Wyoming criticizes feds over wolf rules

By The Associated Press

CHEYENNE – Wyoming says the U.S. Fish and Wildlife Service shouldn’t try to force the state to rewrite its wolf management law as a condition of ending federal protections for gray wolves in the state.

The Fish and Wildlife Service is taking public comments through Friday on its plan to end federal Endangered Species Act protections for wolves in the Northern Rockies. It’s the latest move in a lengthy debate over management of the animals, which were reintroduced into Yellowstone National Park and central Idaho in the mid-1990s. The federal agency wants to have a new plan in place by the end of the year.

Wyoming Gov. Dave Freudenthal’s office this week submitted comments accusing the feds of working to end wolf protections in Idaho and Montana while leaving them in place in Wyoming.

“In the strongest possible terms, the state urges the service to end its practice of allowing politics and public relations concerns to drive the decision-making process for the new delisting rule,” wrote Ryan Lance, Freudenthal’s deputy chief of staff.

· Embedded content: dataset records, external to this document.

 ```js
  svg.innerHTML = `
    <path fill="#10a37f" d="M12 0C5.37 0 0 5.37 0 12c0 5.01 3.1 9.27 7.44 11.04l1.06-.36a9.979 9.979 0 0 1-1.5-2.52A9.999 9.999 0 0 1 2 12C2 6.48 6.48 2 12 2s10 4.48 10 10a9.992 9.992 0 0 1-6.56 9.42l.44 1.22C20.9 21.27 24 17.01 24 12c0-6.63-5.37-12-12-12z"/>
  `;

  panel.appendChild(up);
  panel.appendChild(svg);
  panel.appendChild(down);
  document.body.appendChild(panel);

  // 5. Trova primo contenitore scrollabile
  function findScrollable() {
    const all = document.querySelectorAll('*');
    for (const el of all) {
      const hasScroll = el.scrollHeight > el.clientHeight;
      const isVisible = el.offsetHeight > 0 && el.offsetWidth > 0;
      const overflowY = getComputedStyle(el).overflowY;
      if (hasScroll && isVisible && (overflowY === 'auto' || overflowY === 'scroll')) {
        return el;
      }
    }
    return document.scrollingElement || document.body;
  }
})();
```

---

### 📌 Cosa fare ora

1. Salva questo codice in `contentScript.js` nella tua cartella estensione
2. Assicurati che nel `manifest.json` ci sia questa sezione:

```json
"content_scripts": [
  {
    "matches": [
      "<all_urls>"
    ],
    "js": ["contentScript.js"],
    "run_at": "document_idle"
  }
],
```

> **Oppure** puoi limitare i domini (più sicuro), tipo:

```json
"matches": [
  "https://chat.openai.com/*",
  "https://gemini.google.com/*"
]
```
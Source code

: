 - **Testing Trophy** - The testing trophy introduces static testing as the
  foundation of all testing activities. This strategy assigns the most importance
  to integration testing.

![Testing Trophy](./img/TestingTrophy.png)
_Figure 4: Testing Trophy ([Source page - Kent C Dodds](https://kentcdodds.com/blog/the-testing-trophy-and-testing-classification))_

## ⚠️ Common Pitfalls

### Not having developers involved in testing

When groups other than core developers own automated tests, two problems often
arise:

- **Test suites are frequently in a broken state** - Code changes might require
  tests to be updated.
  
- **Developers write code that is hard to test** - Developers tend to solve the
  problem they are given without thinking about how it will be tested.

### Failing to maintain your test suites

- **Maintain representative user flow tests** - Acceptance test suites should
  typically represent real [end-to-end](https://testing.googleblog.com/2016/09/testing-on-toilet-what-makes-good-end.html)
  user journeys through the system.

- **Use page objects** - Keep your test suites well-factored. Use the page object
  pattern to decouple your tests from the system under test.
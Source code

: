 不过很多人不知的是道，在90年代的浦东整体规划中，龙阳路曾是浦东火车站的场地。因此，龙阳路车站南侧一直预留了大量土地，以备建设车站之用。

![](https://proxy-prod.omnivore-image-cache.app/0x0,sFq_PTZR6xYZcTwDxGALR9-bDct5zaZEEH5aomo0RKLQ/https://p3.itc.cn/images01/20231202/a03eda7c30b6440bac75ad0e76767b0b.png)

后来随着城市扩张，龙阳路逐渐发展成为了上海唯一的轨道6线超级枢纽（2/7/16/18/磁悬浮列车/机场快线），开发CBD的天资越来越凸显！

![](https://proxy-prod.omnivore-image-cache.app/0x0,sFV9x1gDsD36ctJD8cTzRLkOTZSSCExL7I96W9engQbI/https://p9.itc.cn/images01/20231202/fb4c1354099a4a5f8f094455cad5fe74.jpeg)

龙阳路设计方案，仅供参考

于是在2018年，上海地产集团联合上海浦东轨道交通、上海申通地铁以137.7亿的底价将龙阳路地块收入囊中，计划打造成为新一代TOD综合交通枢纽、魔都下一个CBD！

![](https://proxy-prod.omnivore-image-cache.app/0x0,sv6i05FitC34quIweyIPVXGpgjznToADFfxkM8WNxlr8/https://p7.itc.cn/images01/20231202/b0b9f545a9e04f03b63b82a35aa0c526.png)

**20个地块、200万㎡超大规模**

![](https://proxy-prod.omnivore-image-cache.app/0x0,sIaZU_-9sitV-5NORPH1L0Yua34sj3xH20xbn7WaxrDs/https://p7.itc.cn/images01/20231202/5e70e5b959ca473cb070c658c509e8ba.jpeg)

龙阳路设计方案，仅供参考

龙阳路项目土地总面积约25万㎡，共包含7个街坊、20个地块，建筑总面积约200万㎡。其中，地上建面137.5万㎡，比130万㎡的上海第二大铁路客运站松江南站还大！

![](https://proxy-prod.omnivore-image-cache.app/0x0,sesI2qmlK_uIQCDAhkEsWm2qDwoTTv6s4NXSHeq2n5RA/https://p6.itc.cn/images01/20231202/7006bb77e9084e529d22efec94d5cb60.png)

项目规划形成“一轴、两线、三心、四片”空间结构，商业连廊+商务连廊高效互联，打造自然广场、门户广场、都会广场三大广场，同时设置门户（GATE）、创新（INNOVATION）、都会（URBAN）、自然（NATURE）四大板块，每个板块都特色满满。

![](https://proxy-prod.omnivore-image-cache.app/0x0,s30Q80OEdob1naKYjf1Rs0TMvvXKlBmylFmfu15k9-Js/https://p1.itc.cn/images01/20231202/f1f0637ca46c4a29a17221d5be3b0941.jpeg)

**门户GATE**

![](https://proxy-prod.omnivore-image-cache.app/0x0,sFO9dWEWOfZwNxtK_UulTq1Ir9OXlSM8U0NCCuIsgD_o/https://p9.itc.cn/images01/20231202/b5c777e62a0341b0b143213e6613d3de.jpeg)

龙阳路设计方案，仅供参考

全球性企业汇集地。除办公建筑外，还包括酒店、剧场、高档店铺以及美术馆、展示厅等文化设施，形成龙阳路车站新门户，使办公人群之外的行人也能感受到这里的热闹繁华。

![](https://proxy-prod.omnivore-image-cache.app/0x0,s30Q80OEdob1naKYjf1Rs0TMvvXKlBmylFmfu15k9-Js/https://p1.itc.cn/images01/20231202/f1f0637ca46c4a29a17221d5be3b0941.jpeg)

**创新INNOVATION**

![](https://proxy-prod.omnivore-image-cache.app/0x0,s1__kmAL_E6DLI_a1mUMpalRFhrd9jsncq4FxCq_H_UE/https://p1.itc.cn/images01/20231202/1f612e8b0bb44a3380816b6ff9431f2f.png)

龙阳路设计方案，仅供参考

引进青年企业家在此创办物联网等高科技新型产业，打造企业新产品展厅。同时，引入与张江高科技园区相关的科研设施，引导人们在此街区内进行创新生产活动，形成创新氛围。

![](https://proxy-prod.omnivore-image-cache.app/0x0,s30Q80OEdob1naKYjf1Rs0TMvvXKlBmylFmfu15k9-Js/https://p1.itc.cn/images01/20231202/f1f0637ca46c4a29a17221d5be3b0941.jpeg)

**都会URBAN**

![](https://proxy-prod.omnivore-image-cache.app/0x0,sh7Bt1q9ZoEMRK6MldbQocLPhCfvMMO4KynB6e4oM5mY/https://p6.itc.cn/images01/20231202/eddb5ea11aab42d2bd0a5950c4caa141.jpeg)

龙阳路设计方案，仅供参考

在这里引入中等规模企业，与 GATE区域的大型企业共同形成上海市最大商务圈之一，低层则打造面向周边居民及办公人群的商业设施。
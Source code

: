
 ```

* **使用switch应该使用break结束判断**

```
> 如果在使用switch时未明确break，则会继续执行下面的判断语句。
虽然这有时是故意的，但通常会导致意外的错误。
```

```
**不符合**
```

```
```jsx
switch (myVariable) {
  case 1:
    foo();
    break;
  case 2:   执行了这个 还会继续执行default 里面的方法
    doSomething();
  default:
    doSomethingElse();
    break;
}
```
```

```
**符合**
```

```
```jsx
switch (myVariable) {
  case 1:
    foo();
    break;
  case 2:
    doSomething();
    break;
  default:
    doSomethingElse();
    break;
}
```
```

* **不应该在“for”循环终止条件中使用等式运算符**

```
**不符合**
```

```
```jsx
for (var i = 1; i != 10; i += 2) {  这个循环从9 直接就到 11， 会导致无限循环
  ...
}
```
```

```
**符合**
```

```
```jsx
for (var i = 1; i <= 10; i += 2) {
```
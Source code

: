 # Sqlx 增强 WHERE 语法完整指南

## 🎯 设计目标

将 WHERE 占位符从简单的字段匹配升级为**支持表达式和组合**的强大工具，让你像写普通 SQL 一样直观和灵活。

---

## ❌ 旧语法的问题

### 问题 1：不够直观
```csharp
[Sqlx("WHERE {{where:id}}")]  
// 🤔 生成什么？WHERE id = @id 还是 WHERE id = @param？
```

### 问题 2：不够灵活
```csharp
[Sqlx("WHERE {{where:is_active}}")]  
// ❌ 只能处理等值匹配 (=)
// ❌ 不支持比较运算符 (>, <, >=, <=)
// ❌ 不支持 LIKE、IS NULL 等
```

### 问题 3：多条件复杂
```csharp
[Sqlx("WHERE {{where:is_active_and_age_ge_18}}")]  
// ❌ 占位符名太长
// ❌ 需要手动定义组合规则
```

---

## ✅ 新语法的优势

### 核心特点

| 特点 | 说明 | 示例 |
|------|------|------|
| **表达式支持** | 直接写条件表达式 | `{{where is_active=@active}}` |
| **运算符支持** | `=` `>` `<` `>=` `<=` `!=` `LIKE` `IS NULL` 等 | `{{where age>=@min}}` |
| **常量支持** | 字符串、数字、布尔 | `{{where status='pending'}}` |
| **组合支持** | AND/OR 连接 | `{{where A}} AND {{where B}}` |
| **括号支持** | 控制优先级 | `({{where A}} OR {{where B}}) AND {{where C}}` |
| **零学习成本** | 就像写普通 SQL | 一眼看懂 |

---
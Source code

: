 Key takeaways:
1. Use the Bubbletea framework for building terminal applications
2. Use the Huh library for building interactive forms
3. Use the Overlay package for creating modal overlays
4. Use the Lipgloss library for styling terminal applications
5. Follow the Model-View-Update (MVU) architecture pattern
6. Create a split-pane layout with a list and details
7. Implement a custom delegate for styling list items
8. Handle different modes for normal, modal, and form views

U.S. District Judge Donald Molloy of Montana last month reinstated federal endangered-species protections for gray wolves in the three states.

The Fish and Wildlife Service had removed federal protections for the wolves in March but reversed itself in response to Molloy’s ruling in a lawsuit filed by environmental groups. The environmentalists claimed that wolves wouldn’t be adequately protected under state oversight.

In his court order blocking the states from taking over wolf management, Molloy singled out Wyoming’s wolf management plan for stinging criticism. Under the Wyoming plan, wolves would have been classified as predators that could be shot on sight in most of the state.

Wyoming has committed to keeping at least 15 breeding pairs of wolves and 150 individual wolves in the state. Lance said there’s no doubt that the state’s current laws and regulations would allow the minimum required number of wolves to survive.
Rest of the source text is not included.